Ночью она лежит без сна в темноте и слушает, как в бескрайних лесах, окружающих город, ветер шумит в соснах. В этом шуме ей слышится то голос Миши, то она пытается уловить какой-нибудь знак, который подарит ей надежду на то, что он все еще жив.
На самом деле она даже не знает, удалось ли ему покинуть гетто и добрался ли он до Львова.
Глава 40
Варшава, ноябрь 1942 года
Миша идет в строю на работу в казармы. Над ними висит низкое свинцовое небо. Под мостом бурлящие потоки уносят комки желтой грязи, вода в холодном свете кажется серой. Леденящий ветер с востока продувает тонкое пальто насквозь. После отъезда Софии Миша по-прежнему каждый день с рабочей бригадой проходит мимо ворот сада Красинских, по старому городу и по мосту к военным казармам в Праге.
Депортации прекратились в конце сентября, всего в Треблинку отправили триста тысяч человек. В конце концов всем стало известно, что происходит в лагере. Теперь уже никто из оставшихся в гетто не сомневается, что в Треблинке людей уничтожают.
Гетто обезлюдело, в пустых зданиях кое-где, как островки, попадаются трудовые лагеря. Тридцать пять тысяч евреев работают в мастерских под немецкой охраной. Лютек живет в бараке на одной из фабрик. Условия там суровые, люди страдают от голода и холода.
И еще столько же евреев живут «дикарями», прячутся на чердаках и в подвалах, выходят только ночью за едой.
Миша оборачивается, чтобы в последний раз взглянуть на изломанный силуэт старой Варшавы. Он собирается вернуться сюда только свободным человеком.
Наконец-то он собрал денег на билет на поезд и поддельные документы. Яростный порыв ветра ударяет ему в лицо, поднимает сухие листья с земли. Время уходить.

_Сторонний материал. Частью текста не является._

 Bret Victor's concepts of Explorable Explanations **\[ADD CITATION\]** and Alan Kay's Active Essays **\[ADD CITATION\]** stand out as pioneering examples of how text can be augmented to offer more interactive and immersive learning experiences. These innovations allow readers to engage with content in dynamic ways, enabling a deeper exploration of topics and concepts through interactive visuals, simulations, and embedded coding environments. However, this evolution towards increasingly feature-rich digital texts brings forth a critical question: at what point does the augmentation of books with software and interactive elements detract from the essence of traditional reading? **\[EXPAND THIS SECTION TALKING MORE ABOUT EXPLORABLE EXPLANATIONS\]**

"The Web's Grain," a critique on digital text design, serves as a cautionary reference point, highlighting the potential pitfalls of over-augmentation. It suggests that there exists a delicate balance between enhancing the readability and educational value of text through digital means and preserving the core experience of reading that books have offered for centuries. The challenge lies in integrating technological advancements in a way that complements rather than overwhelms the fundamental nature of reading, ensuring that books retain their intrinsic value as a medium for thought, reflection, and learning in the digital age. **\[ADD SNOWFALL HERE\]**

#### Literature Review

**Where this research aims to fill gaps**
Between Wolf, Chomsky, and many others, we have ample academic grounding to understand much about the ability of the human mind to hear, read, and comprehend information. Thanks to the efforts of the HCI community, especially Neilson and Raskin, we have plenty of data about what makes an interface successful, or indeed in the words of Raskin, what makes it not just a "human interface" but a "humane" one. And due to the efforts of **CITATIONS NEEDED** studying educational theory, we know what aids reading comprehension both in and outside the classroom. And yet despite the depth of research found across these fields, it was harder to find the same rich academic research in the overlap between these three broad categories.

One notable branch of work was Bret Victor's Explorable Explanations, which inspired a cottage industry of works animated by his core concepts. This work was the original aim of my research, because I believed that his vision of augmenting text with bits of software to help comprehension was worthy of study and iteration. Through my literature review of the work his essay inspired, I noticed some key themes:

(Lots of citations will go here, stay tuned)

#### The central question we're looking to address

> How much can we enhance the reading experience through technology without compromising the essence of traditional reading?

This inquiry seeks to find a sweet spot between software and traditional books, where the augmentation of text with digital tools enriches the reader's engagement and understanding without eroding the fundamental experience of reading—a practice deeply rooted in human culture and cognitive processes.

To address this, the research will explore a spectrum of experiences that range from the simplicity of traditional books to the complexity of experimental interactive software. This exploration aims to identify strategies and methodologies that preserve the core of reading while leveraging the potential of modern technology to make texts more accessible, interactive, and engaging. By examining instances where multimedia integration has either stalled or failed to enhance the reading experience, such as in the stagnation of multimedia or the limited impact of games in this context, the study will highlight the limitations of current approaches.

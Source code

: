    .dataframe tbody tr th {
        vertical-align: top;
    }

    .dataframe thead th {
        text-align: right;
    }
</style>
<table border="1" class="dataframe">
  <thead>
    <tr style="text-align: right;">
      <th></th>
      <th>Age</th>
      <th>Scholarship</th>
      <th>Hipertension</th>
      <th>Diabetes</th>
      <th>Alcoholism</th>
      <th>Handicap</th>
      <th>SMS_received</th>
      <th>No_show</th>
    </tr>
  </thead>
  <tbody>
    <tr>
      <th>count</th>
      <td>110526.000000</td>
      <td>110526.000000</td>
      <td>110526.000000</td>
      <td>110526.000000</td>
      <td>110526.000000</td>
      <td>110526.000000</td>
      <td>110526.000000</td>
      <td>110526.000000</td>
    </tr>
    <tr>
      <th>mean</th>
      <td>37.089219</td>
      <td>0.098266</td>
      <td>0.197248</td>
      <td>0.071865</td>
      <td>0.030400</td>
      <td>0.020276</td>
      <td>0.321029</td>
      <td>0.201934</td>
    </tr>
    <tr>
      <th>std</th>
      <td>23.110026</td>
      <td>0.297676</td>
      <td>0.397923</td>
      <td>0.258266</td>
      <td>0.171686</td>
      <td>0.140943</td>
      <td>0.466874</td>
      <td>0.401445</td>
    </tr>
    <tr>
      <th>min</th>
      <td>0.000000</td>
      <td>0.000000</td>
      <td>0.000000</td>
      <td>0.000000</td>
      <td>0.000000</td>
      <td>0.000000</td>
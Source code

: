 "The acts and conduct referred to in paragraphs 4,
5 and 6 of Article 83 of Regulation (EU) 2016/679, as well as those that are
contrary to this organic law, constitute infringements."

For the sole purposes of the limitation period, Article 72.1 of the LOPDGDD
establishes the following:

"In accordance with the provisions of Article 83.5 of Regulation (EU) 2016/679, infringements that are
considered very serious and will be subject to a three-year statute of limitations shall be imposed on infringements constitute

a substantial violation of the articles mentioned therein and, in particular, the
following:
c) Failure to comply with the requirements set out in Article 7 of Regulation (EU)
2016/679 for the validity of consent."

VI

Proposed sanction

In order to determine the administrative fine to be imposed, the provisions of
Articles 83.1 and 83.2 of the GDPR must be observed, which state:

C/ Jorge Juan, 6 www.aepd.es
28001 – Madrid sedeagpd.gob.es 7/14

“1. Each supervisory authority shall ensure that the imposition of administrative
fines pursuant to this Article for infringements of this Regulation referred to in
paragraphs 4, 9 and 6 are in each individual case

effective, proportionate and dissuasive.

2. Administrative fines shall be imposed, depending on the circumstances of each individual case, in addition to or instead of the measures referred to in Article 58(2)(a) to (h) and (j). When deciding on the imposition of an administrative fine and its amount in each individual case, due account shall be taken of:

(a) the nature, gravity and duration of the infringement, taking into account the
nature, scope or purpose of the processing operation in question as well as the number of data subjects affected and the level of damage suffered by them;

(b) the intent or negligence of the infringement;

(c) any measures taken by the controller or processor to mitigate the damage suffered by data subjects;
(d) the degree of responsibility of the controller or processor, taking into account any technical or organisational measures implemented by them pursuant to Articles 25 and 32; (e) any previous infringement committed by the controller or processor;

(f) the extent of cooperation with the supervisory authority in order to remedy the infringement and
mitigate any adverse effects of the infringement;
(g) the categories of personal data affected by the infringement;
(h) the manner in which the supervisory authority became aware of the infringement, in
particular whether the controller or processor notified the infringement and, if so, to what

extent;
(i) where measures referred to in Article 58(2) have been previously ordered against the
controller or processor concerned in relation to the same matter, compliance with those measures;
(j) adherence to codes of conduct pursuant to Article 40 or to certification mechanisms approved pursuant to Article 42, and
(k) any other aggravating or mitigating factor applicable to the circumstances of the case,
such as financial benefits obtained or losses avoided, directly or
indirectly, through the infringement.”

К вечеру холодает, Миша наматывает шарф до подбородка, отпрашивается в туалет и идет в безлюдную часть барака. Он снимает сине-белую повязку, проходит через боковые ворота и направляется по улице к вокзалу. Он старается идти не спеша, ровно дышать, все время ожидая, что вот-вот окликнут. Никто его не окликает. Дойдя до конца улицы Одиннадцатого Ноября, он с облегчением поворачивает в сторону станции, до которой осталось пройти совсем немного.
Внезапно кто-то хватает его за руку, тянет к дверному проему.
Низкорослый поляк смотрит на Мишу с полустыдливым, полуобиженным выражением лица.